Why does your site plan include your access and land you don't own? The right to access is a right to access. If that right extends to the whole of the land you intend to build on, then it is a right of access that cannot be easily extinguished. Surely the planning application should be constrained to the land you own. The right of access will be a matter of fact that cannot be changed by a planning decision, nor should it influence a planning decision other than to the extent that the physicality of the access may or may not be suitable to support the development - something you can't change as you don't own it.

I have skin in this game as I own a right of access to a property that has been subject to PP, and as the right of access extends to the whole dominant site, there is nothing I could do, even if I wanted to.
 
It is a requirement of a planning application to include a red line around all land relating to the application, and that includes access land to the highway. If you don't own all the land included within the red line you should complete certificate B.
 
It is a requirement of a planning application to include a red line around all land relating to the application, and that includes access land to the highway. If you don't own all the land included within the red line you should complete certificate B.
I can say with certainty that a recent planning permission that was passed for a site that requires access over access we own did not involve us being notified. This was an application to split a plot accessed over the track we own, to build a new house on an existing space. The access granted in the title did not prohibit splitting the plot.
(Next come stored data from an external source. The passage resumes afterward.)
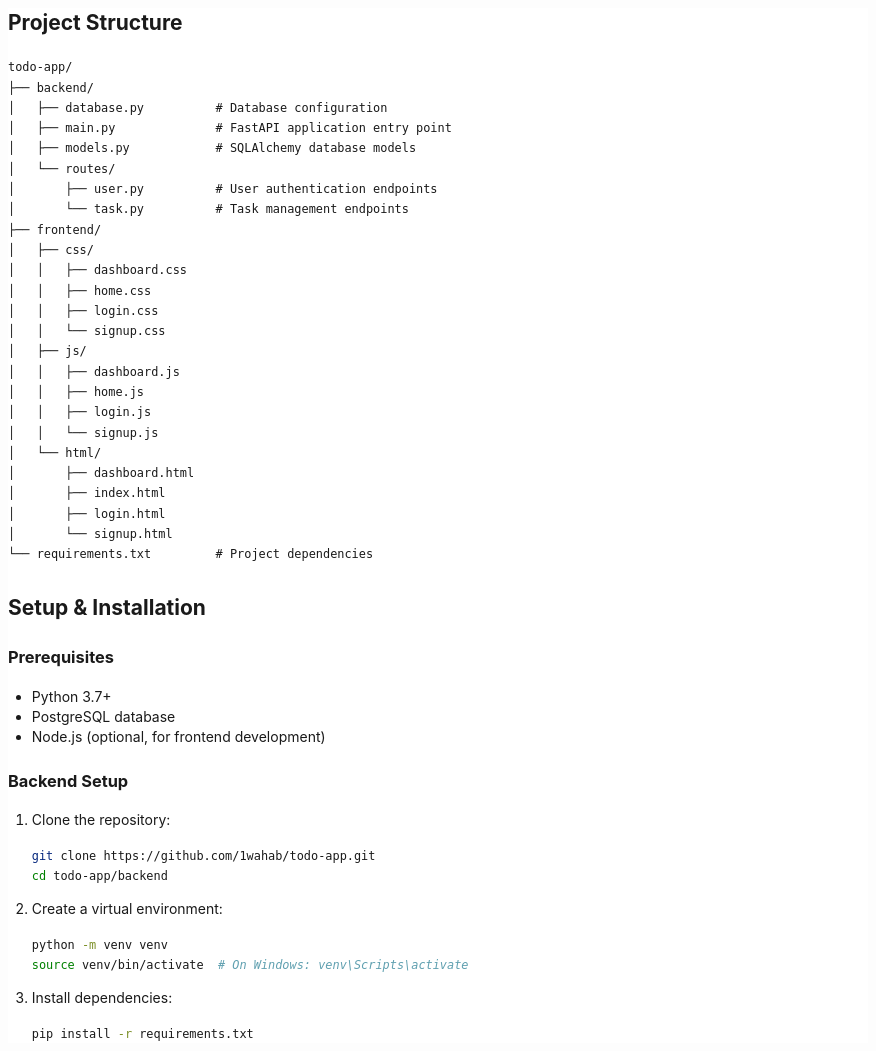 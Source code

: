 ## Project Structure

```
todo-app/
├── backend/
│   ├── database.py          # Database configuration
│   ├── main.py              # FastAPI application entry point
│   ├── models.py            # SQLAlchemy database models
│   └── routes/
│       ├── user.py          # User authentication endpoints
│       └── task.py          # Task management endpoints
├── frontend/
│   ├── css/
│   │   ├── dashboard.css
│   │   ├── home.css
│   │   ├── login.css
│   │   └── signup.css
│   ├── js/
│   │   ├── dashboard.js
│   │   ├── home.js
│   │   ├── login.js
│   │   └── signup.js
│   └── html/
│       ├── dashboard.html
│       ├── index.html
│       ├── login.html
│       └── signup.html
└── requirements.txt         # Project dependencies
```

## Setup & Installation

### Prerequisites
- Python 3.7+
- PostgreSQL database
- Node.js (optional, for frontend development)

### Backend Setup

1. Clone the repository:
   ```bash
   git clone https://github.com/1wahab/todo-app.git
   cd todo-app/backend
   ```

2. Create a virtual environment:
   ```bash
   python -m venv venv
   source venv/bin/activate  # On Windows: venv\Scripts\activate
   ```

3. Install dependencies:
   ```bash
   pip install -r requirements.txt
   ```
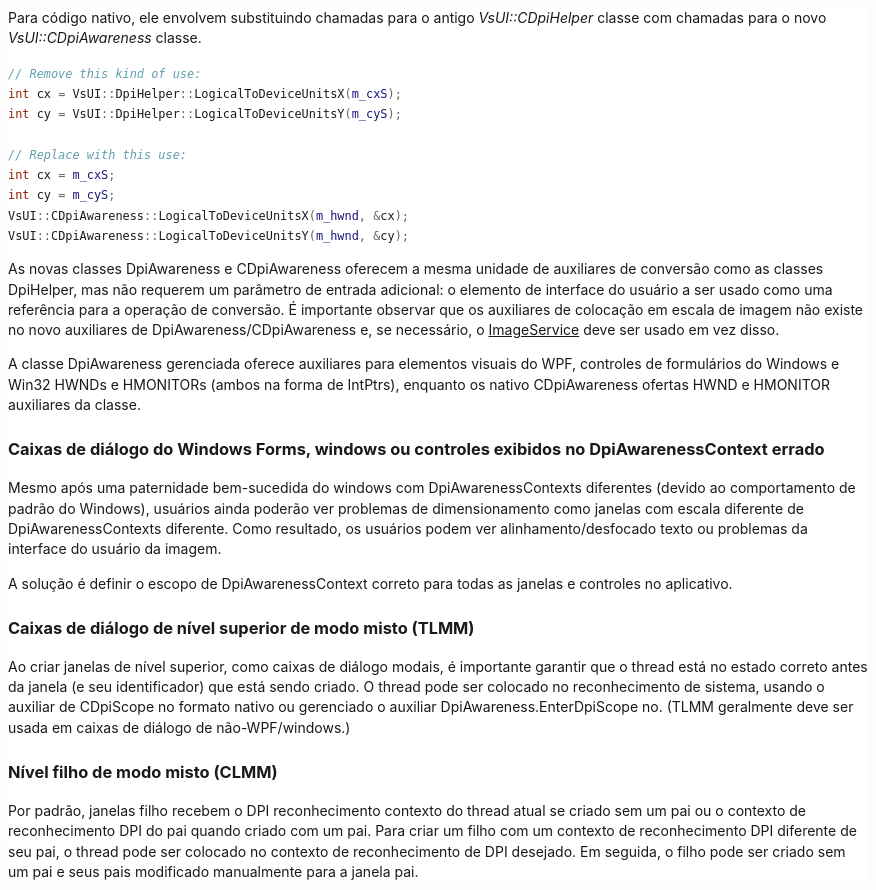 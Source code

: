 Para código nativo, ele envolvem substituindo chamadas para o antigo *VsUI::CDpiHelper* classe com chamadas para o novo *VsUI::CDpiAwareness* classe. 

```cpp
// Remove this kind of use:
int cx = VsUI::DpiHelper::LogicalToDeviceUnitsX(m_cxS);
int cy = VsUI::DpiHelper::LogicalToDeviceUnitsY(m_cyS);

// Replace with this use:
int cx = m_cxS;
int cy = m_cyS;
VsUI::CDpiAwareness::LogicalToDeviceUnitsX(m_hwnd, &cx);
VsUI::CDpiAwareness::LogicalToDeviceUnitsY(m_hwnd, &cy);
```

As novas classes DpiAwareness e CDpiAwareness oferecem a mesma unidade de auxiliares de conversão como as classes DpiHelper, mas não requerem um parâmetro de entrada adicional: o elemento de interface do usuário a ser usado como uma referência para a operação de conversão. É importante observar que os auxiliares de colocação em escala de imagem não existe no novo auxiliares de DpiAwareness/CDpiAwareness e, se necessário, o [ImageService](https://docs.microsoft.com/visualstudio/extensibility/image-service-and-catalog?view=vs-2019) deve ser usado em vez disso.

A classe DpiAwareness gerenciada oferece auxiliares para elementos visuais do WPF, controles de formulários do Windows e Win32 HWNDs e HMONITORs (ambos na forma de IntPtrs), enquanto os nativo CDpiAwareness ofertas HWND e HMONITOR auxiliares da classe.

### <a name="windows-forms-dialogs-windows-or-controls-displayed-in-the-wrong-dpiawarenesscontext"></a>Caixas de diálogo do Windows Forms, windows ou controles exibidos no DpiAwarenessContext errado
Mesmo após uma paternidade bem-sucedida do windows com DpiAwarenessContexts diferentes (devido ao comportamento de padrão do Windows), usuários ainda poderão ver problemas de dimensionamento como janelas com escala diferente de DpiAwarenessContexts diferente. Como resultado, os usuários podem ver alinhamento/desfocado texto ou problemas da interface do usuário da imagem.

A solução é definir o escopo de DpiAwarenessContext correto para todas as janelas e controles no aplicativo.

### <a name="top-level-mixed-mode-tlmm-dialogs"></a>Caixas de diálogo de nível superior de modo misto (TLMM)
Ao criar janelas de nível superior, como caixas de diálogo modais, é importante garantir que o thread está no estado correto antes da janela (e seu identificador) que está sendo criado. O thread pode ser colocado no reconhecimento de sistema, usando o auxiliar de CDpiScope no formato nativo ou gerenciado o auxiliar DpiAwareness.EnterDpiScope no. (TLMM geralmente deve ser usada em caixas de diálogo de não-WPF/windows.)

### <a name="child-level-mixed-mode-clmm"></a>Nível filho de modo misto (CLMM)
Por padrão, janelas filho recebem o DPI reconhecimento contexto do thread atual se criado sem um pai ou o contexto de reconhecimento DPI do pai quando criado com um pai. Para criar um filho com um contexto de reconhecimento DPI diferente de seu pai, o thread pode ser colocado no contexto de reconhecimento de DPI desejado. Em seguida, o filho pode ser criado sem um pai e seus pais modificado manualmente para a janela pai.
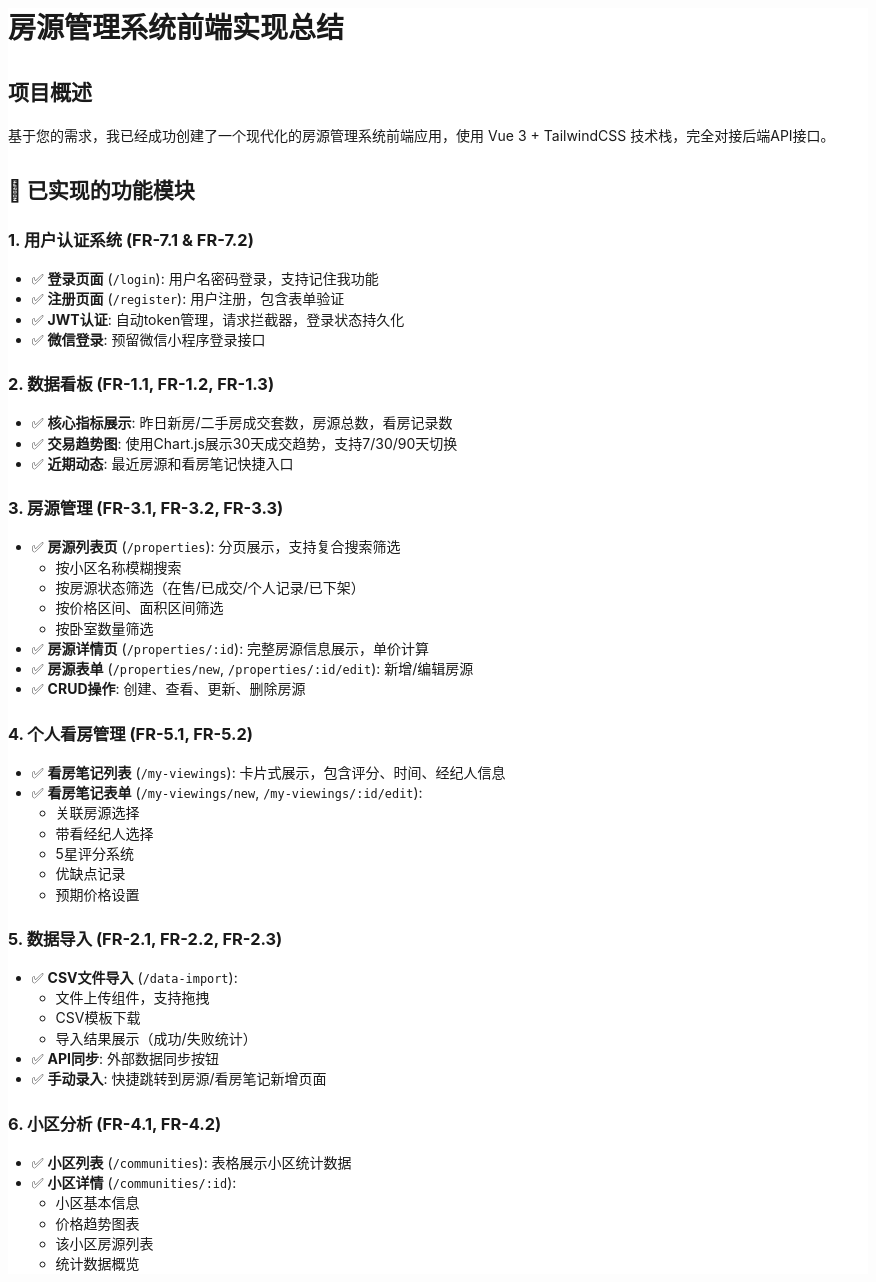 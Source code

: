 # 房源管理系统前端实现总结

## 项目概述

基于您的需求，我已经成功创建了一个现代化的房源管理系统前端应用，使用 Vue 3 + TailwindCSS 技术栈，完全对接后端API接口。

## 🎯 已实现的功能模块

### 1. 用户认证系统 (FR-7.1 & FR-7.2)
- ✅ **登录页面** (`/login`): 用户名密码登录，支持记住我功能
- ✅ **注册页面** (`/register`): 用户注册，包含表单验证
- ✅ **JWT认证**: 自动token管理，请求拦截器，登录状态持久化
- ✅ **微信登录**: 预留微信小程序登录接口

### 2. 数据看板 (FR-1.1, FR-1.2, FR-1.3)
- ✅ **核心指标展示**: 昨日新房/二手房成交套数，房源总数，看房记录数
- ✅ **交易趋势图**: 使用Chart.js展示30天成交趋势，支持7/30/90天切换
- ✅ **近期动态**: 最近房源和看房笔记快捷入口

### 3. 房源管理 (FR-3.1, FR-3.2, FR-3.3)
- ✅ **房源列表页** (`/properties`): 分页展示，支持复合搜索筛选
  - 按小区名称模糊搜索
  - 按房源状态筛选（在售/已成交/个人记录/已下架）
  - 按价格区间、面积区间筛选
  - 按卧室数量筛选
- ✅ **房源详情页** (`/properties/:id`): 完整房源信息展示，单价计算
- ✅ **房源表单** (`/properties/new`, `/properties/:id/edit`): 新增/编辑房源
- ✅ **CRUD操作**: 创建、查看、更新、删除房源

### 4. 个人看房管理 (FR-5.1, FR-5.2)
- ✅ **看房笔记列表** (`/my-viewings`): 卡片式展示，包含评分、时间、经纪人信息
- ✅ **看房笔记表单** (`/my-viewings/new`, `/my-viewings/:id/edit`): 
  - 关联房源选择
  - 带看经纪人选择
  - 5星评分系统
  - 优缺点记录
  - 预期价格设置

### 5. 数据导入 (FR-2.1, FR-2.2, FR-2.3)
- ✅ **CSV文件导入** (`/data-import`): 
  - 文件上传组件，支持拖拽
  - CSV模板下载
  - 导入结果展示（成功/失败统计）
- ✅ **API同步**: 外部数据同步按钮
- ✅ **手动录入**: 快捷跳转到房源/看房笔记新增页面

### 6. 小区分析 (FR-4.1, FR-4.2)
- ✅ **小区列表** (`/communities`): 表格展示小区统计数据
- ✅ **小区详情** (`/communities/:id`): 
  - 小区基本信息
  - 价格趋势图表
  - 该小区房源列表
  - 统计数据概览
We were far enough away not to be notified as a direct neighbour.
 
Thank you all for taking time to reply - it has helped.
To answer one question above ‘Why does your site plan include………’
I asked the same and was advised (as per Jed’s post) applications should include a red line around all land relating to the application.

Also - I think I misunderstood the ‘21days’.
I don’t have to serve notice 21 days in advance.
I need to confirm I’ve served notice to persons that I know owned the land in last 21 days.